When Ralph reached the circus grounds the crowds were still pushing in through the gate at the front of the big tent, and he had to take his place far back in the line and move slowly along with the others.

Leaning wearily against a post near the entrance, and watching the people as they passed in, stood an old man. He was shabbily dressed, his clothes' were very dusty, and an old felt hat was pulled low on his forehead. He was pale and gaunt, and an occasional hollow cough gave conclusive evidence of his disease. But 'he had a pair of sharp gray eyes that looked out from under the brim of his hat, and gave close scrutiny to every one who passed by. The breaker boys, who had gone into the tent in a body some minutes earlier, had attracted his attention and aroused his interest. By and by his eyes rested upon Ralph, who stood back in the line, awaiting the forward movement of the crowd. The old man started perceptibly at sight of the boy, and uttered an ejaculation of surprise, which ended in a cough. He moved forward as if to meet him; then, apparently on second thought, he retreated to his post. But he kept his eyes fixed on the lad, who was coming slowly nearer, and his thin face took on an expression of the deepest satisfaction. He turned partly aside, however, as the boy approached him, and stood with averted countenance until the lad had passed through the gate.

Ralph was just in time. He had no sooner got in and found a seat, with the other breaker boys, away up under the edge of the tent, than the grand procession made its entrance. There were golden chariots, there were ladies in elegant riding habits and men in knightly costumes, there were prancing steeds and gorgeous banners, elephants, camels, monkeys, clowns, a moving mass of dazzling beauty and bright colors that almost made one dizzy to look upon it; and through it all the great band across the arena poured its stirring music in a way to make the pulses leap and the hands and feet keep time to its sounding rhythm.

Then came the athletes and the jugglers, the tight-rope walkers and the trapeze performers, the trained dogs and horses, the clowns and the monkeys, the riding and the races; all of it too wonderful, too mirthful, too complete to be adequately described. At least, this was what the breaker boys thought.

After the performance was ended, they went out to the menagerie tent, in a body, to look at the animals.

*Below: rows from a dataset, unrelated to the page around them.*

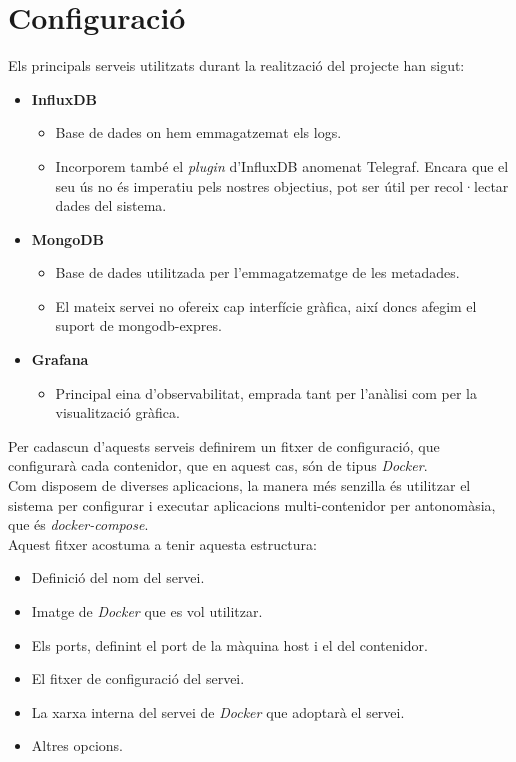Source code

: \clearpage

\section{Configuració}\label{sec:server-configuration}

Els principals serveis utilitzats durant la realització del projecte han sigut:

\begin{itemize}
    \item \textbf{InfluxDB}
    \begin{itemize}
        \item Base de dades on hem emmagatzemat els logs.
        \item {
            Incorporem també el \textit{\gls{plugin}} d’InfluxDB anomenat Telegraf.
            Encara que el seu ús no és imperatiu pels nostres objectius, pot ser útil per recol·lectar dades del sistema.
        }
    \end{itemize}
    \item \textbf{MongoDB}
    \begin{itemize}
        \item Base de dades utilitzada per l’emmagatzematge de les metadades.
        \item El mateix servei no ofereix cap interfície gràfica, així doncs afegim el suport de mongodb-expres.
    \end{itemize}
    \item \textbf{Grafana}
    \begin{itemize}
        \item Principal eina d’observabilitat, emprada tant per l’anàlisi com per la visualització gràfica.
    \end{itemize}
\end{itemize}

\noindent
Per cadascun d’aquests serveis definirem un fitxer de configuració, que configurarà cada contenidor, que en aquest cas, són de tipus \textit{\gls{Docker}}. \\

\noindent
Com disposem de diverses aplicacions, la manera més senzilla és utilitzar el sistema per configurar i executar aplicacions multi-contenidor per antonomàsia, que és \textit{\gls{docker-compose}}. \\

\noindent
Aquest fitxer acostuma a tenir aquesta estructura:

\begin{itemize}
    \item Definició del nom del servei.
    \item Imatge de \textit{\gls{Docker}} que es vol utilitzar.
    \item Els ports, definint el port de la màquina host i el del contenidor.
    \item El fitxer de configuració del servei.
    \item La xarxa interna del servei de \textit{\gls{Docker}} que adoptarà el servei.
    \item Altres opcions.
\end{itemize}

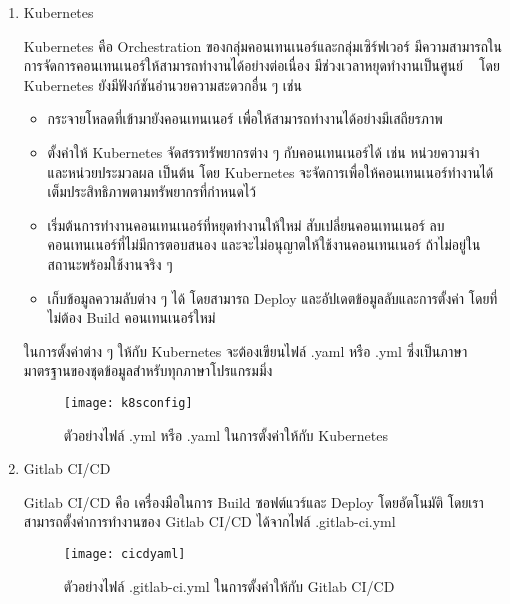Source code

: \begin{enumerate}
	\item Kubernetes	
	
	Kubernetes คือ Orchestration ของกลุ่มคอนเทนเนอร์และกลุ่มเซิร์ฟเวอร์ มีความสามารถในการจัดการคอนเทนเนอร์ให้สามารถทำงานได้อย่างต่อเนื่อง มีช่วงเวลาหยุดทำงานเป็นศูนย์ 	 ~\cite{kubernetes} โดย Kubernetes ยังมีฟังก์ชันอำนวยความสะดวกอื่น ๆ เช่น
	\begin{itemize}
		\item กระจายโหลดที่เข้ามายังคอนเทนเนอร์ เพื่อให้สามารถทำงานได้อย่างมีเสถียรภาพ
		\item ตั้งค่าให้ Kubernetes จัดสรรทรัพยากรต่าง ๆ กับคอนเทนเนอร์ได้ เช่น หน่วยความจำ และหน่วยประมวลผล เป็นต้น โดย Kubernetes จะจัดการเพื่อให้คอนเทนเนอร์ทำงานได้เต็มประสิทธิภาพตามทรัพยากรที่กำหนดไว้
		\item เริ่มต้นการทำงานคอนเทนเนอร์ที่หยุดทำงานให้ใหม่ สับเปลี่ยนคอนเทนเนอร์ ลบคอนเทนเนอร์ที่ไม่มีการตอบสนอง และจะไม่อนุญาตให้ใช้งานคอนเทนเนอร์ ถ้าไม่อยู่ในสถานะพร้อมใช้งานจริง ๆ
		\item เก็บข้อมูลความลับต่าง ๆ ได้ โดยสามารถ Deploy และอัปเดตข้อมูลลับและการตั้งค่า โดยที่ไม่ต้อง Build คอนเทนเนอร์ใหม่
	\end{itemize}
	ในการตั้งค่าต่าง ๆ ให้กับ Kubernetes จะต้องเขียนไฟล์ .yaml หรือ .yml ซึ่งเป็นภาษามาตรฐานของชุดข้อมูลสำหรับทุกภาษาโปรแกรมมิ่ง ~\cite{yaml}
	
	\begin{figure}[!h]
		\centering
		\texttt{[image: k8sconfig]}  
		\caption{ตัวอย่างไฟล์ .yml หรือ .yaml ในการตั้งค่าให้กับ Kubernetes}
		\label{Fig:cicdyaml}
	\end{figure}
	
	\item Gitlab CI/CD
	
	Gitlab CI/CD คือ เครื่องมือในการ Build ซอฟต์แวร์และ Deploy โดยอัตโนมัติ โดยเราสามารถตั้งค่าการทำงานของ Gitlab CI/CD ได้จากไฟล์ .gitlab-ci.yml ~\cite{gitlabcicd}
	
	\begin{figure}[!h]
		\centering
		\texttt{[image: cicdyaml]}  
		\caption{ตัวอย่างไฟล์ .gitlab-ci.yml ในการตั้งค่าให้กับ Gitlab CI/CD}
		\label{Fig:cicdyaml}
	\end{figure}		
\end{enumerate}

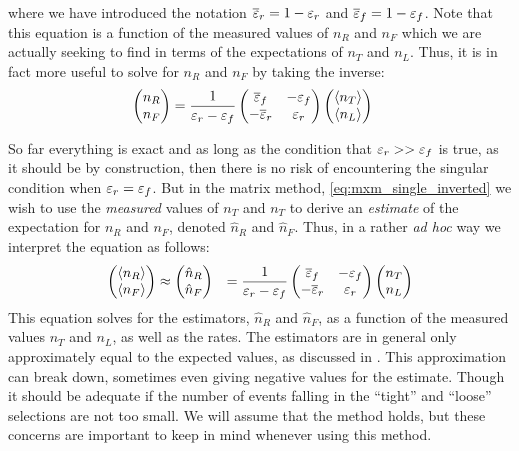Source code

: where we have introduced the notation $\overline{\varepsilon}_r = 1-\varepsilon_r$
and $\overline{\varepsilon}_f =1-\varepsilon_f$.
Note that this equation is a function of the measured values of
$n_R$ and $n_F$ which we are actually seeking to find in terms of the 
expectations of $n_T$ and $n_L$. Thus, it is in fact more
useful to solve for $n_R$ and $n_F$ by taking the inverse:
\begin{align}
  \label{eq:mxm_single_inverted}
  \begin{pmatrix} n_R \\ n_F \end{pmatrix} 
  &= 
  \frac{1}{\varepsilon_r-\varepsilon_f}
  \begin{pmatrix}
  \overline{\varepsilon}_f & -\varepsilon_f \\ -\overline{\varepsilon}_r & \varepsilon_r
  \end{pmatrix} 
  \begin{pmatrix} \langle n_T\rangle \\ \langle n_L\rangle \end{pmatrix}
\end{align}

So far everything is exact and as long as the condition
that $\varepsilon_r>>\varepsilon_f$ is true,
as it should be by construction, 
then there is no risk of encountering the singular condition
when $\varepsilon_r=\varepsilon_f$.
But in the matrix method, \eqn\eqref{eq:mxm_single_inverted}
we wish to use the \emph{measured} values of $n_T$
and $n_T$ to derive an \emph{estimate} of the expectation
for $n_R$ and $n_F$, denoted $\hat{n}_R$ and $\hat{n}_F$. 
Thus, in a rather \emph{ad hoc} way 
we interpret the equation as follows:
\begin{align}
  \label{eq:mxm_single_inverted_approx}
  \begin{pmatrix} \langle n_R\rangle \\ \langle n_F\rangle \end{pmatrix} 
  &\approx
  \begin{pmatrix} \hat{n}_R \\ \hat{n}_F \end{pmatrix} 
  &= 
  \frac{1}{\varepsilon_r-\varepsilon_f}
  \begin{pmatrix}
  \overline{\varepsilon}_f & -\varepsilon_f \\ -\overline{\varepsilon}_r & \varepsilon_r
  \end{pmatrix} 
  \begin{pmatrix} n_T \\ n_L \end{pmatrix}
\end{align}
This equation solves for the estimators, $\hat{n}_R$ and $\hat{n}_F$,
as a function of the measured values $n_T$ and $n_L$, as well 
as the rates. The estimators are in general only approximately equal
to the expected values, as discussed in \cite{Gillam:2014xua}.
This approximation can break down, sometimes even giving negative values
for the estimate.  Though it should be adequate if the number
of events falling in the ``tight'' and ``loose'' selections are 
not too small.
We will assume that the method holds, but these concerns are important
to keep in mind whenever using this method.


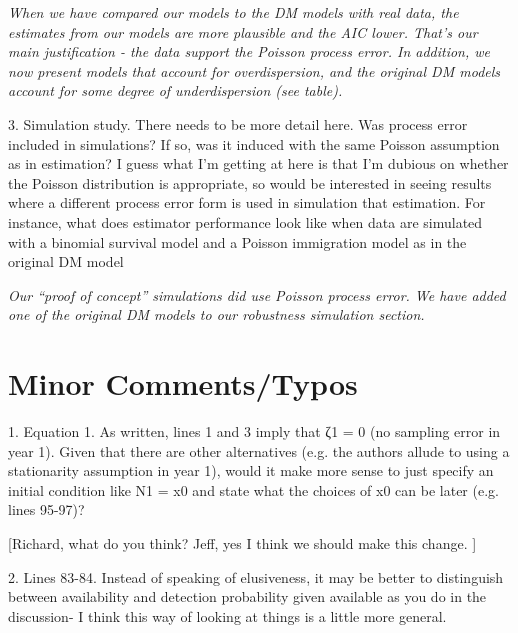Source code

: \documentclass[12pt,english]{article}
\begin{document}
\begin{spacing}{1.9}
\begin{flushleft}
\textit{When we have compared our models to the DM models with real data, the estimates from our models
are more plausible and the AIC lower.  That's our main justification - the data support the Poisson process error.
In addition, we now present models that account for overdispersion, and the original DM models account for
some degree of underdispersion (see table).}

3. Simulation study. There needs to be more detail here. Was process error included in simulations? If so, was it 
induced with the same Poisson assumption as in estimation? I guess what I'm getting at here is that I'm dubious 
on whether the Poisson distribution is appropriate, so would be interested in seeing results where a different process 
error form is used in simulation that estimation. For instance, what does estimator performance look like when data 
are simulated with a binomial survival model and a Poisson immigration model as in the original DM model

\textit{Our ``proof of concept'' simulations did use Poisson process error.  We have added one of the original DM
models to our robustness simulation section.}

\section*{Minor Comments/Typos}
1. Equation 1. As written, lines 1 and 3 imply that ζ1 = 0 (no sampling error in year 1). Given that there are 
other alternatives (e.g. the authors allude to using a stationarity assumption in year 1), would it make more 
sense to just specify an initial condition like N1 = x0 and state what the choices of x0 can be later (e.g. lines 95-97)?

[Richard, what do you think?   Jeff, yes I think we should make this change. ]

2. Lines 83-84. Instead of speaking of elusiveness, it may be better to distinguish between availability 
and detection probability given available as you do in the discussion- I think this way of looking at things is a little more general.


\end{flushleft}
\end{spacing}
\end{document}
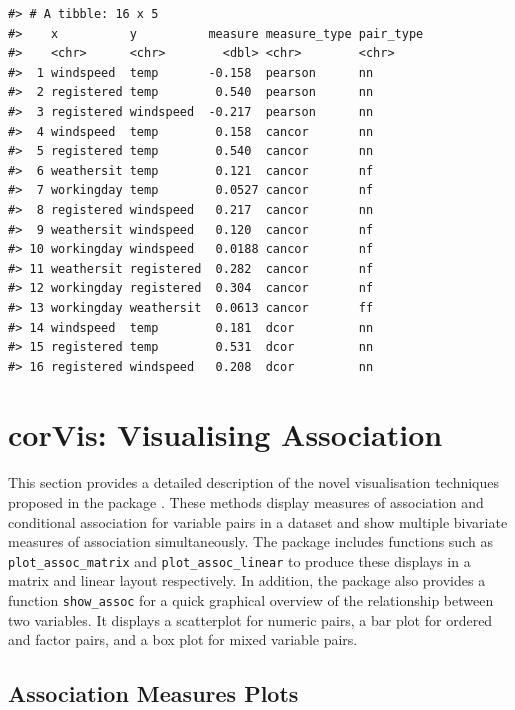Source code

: \begin{verbatim}
#> # A tibble: 16 x 5
#>    x          y          measure measure_type pair_type
#>    <chr>      <chr>        <dbl> <chr>        <chr>    
#>  1 windspeed  temp       -0.158  pearson      nn       
#>  2 registered temp        0.540  pearson      nn       
#>  3 registered windspeed  -0.217  pearson      nn       
#>  4 windspeed  temp        0.158  cancor       nn       
#>  5 registered temp        0.540  cancor       nn       
#>  6 weathersit temp        0.121  cancor       nf       
#>  7 workingday temp        0.0527 cancor       nf       
#>  8 registered windspeed   0.217  cancor       nn       
#>  9 weathersit windspeed   0.120  cancor       nf       
#> 10 workingday windspeed   0.0188 cancor       nf       
#> 11 weathersit registered  0.282  cancor       nf       
#> 12 workingday registered  0.304  cancor       nf       
#> 13 workingday weathersit  0.0613 cancor       ff       
#> 14 windspeed  temp        0.181  dcor         nn       
#> 15 registered temp        0.531  dcor         nn       
#> 16 registered windspeed   0.208  dcor         nn
\end{verbatim}

\hypertarget{corvis-visualising-association}{%
\section{corVis: Visualising Association}\label{corvis-visualising-association}}

This section provides a detailed description of the novel visualisation techniques proposed in the package . These methods display measures of association and conditional association for variable pairs in a dataset and show multiple bivariate measures of association simultaneously. The package includes functions such as \texttt{plot\_assoc\_matrix} and \texttt{plot\_assoc\_linear} to produce these displays in a matrix and linear layout respectively. In addition, the package also provides a function \texttt{show\_assoc} for a quick graphical overview of the relationship between two variables. It displays a scatterplot for numeric pairs, a bar plot for ordered and factor pairs, and a box plot for mixed variable pairs.

\hypertarget{association-measures-plots}{%
\subsection{Association Measures Plots}\label{association-measures-plots}}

One of the boys became separated from the others, and stood watching the antics of the monkeys, and laughing gleefully at each comical trick performed by the grave-faced little creatures. Looking up, he saw an old man standing by him; an old man with sharp gray eyes and dusty clothes, who leaned heavily upon a cane.

"Curious things, these monkeys," said the old man.

"Ain't they, though!" replied the boy. "Luk at that un, now!-don't he beat all? ain't he funny?"

"Very!" responded the old man, gazing across the open space to where

Ralph stood chattering with his companions.

"Sonny," said he, "can you tell me who that boy is, over yonder, with his hand done up in a white cloth?"

"That boy w'ats a-talkin' to Jimmy Dooley, you mean?"

"Yes, the one there by the lion's cage."

"You mean that boy there with the blue patch on his pants?"

"Yes, yes! the one with his hand bandaged; don't you see?"

"Oh, that's Ralph."

"Ralph who?"

"Ralph nobody. He ain't got no other name. He lives with Bachelor

Billy."

"Is-is Bachelor Billy his father?"

"Naw; he ain't got no father."

"Does he work with you in the mines?"

"In the mines? naw; we don't work in the mines; we work in the screen-room up t' the breaker, a-pickin' slate. He sets nex' to me."

"How long has he been working there?"

"Oh, I donno; couple o' years, I guess. You want to see 'im? I'll go call 'im."

"No; I don't care to see him. Don't call him; he isn't the boy I'm looking for, any way."

"There! he's a-turnin' this way now. I'll have 'im here in a minute; hey, Ralph! Ralph! here he comes."

But the old man was gone. He had disappeared suddenly and mysteriously. A little later he was trudging slowly along the dusty road, through the crowds of people, up toward the city. He was smiling, and muttering to himself. "Found him at last!" he exclaimed, in a whisper, "found him at last! It'll be all right now; only be cautious, Simon! be cautious!"